Unfortunately Fred has followed him to Carlingford where he does very little except smoke pungent pipes and go out to waste money. However, Oliphant doesn’t paint Fred as evil (to my twenty-first century eyes he sounded depressed) and she doesn’t paint Dr Rider as wholly virtuous. He can be short-tempered and dismissive to his patients, more than once he takes out his anger on his horse (thankfully not dwelt on in detail but still repulsive), and he doesn’t have high ideals about his vocation, though he is a reasonable doctor. In other words, the brothers are flawed human beings each muddling through, and bound by a “strange interlacement of loathing and affection”.

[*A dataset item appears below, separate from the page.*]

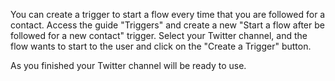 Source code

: You can create a trigger to start a flow every time that you are followed for a contact. Access the guide "Triggers" and create a new "Start a flow after be followed for a new contact" trigger. Select your Twitter channel, and the flow wants to start to the user and click on the "Create a Trigger" button.
 
As you finished your Twitter channel will be ready to use.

His family suddenly enlarges in a way Dr Rider did not expect, when Fred’s wife, children and sister-in-law all – never alluded to by Fred – arrive from Australia. They rent a house on the outskirts of town and Dr Rider visits initially out of a sense of duty more than any affection, as Susan, Fred’s wife is petty and spiteful, and his children are feral. His sister-in-law Nettie, on the other hand, is capable and practical, and essentially runs their entire lives for them.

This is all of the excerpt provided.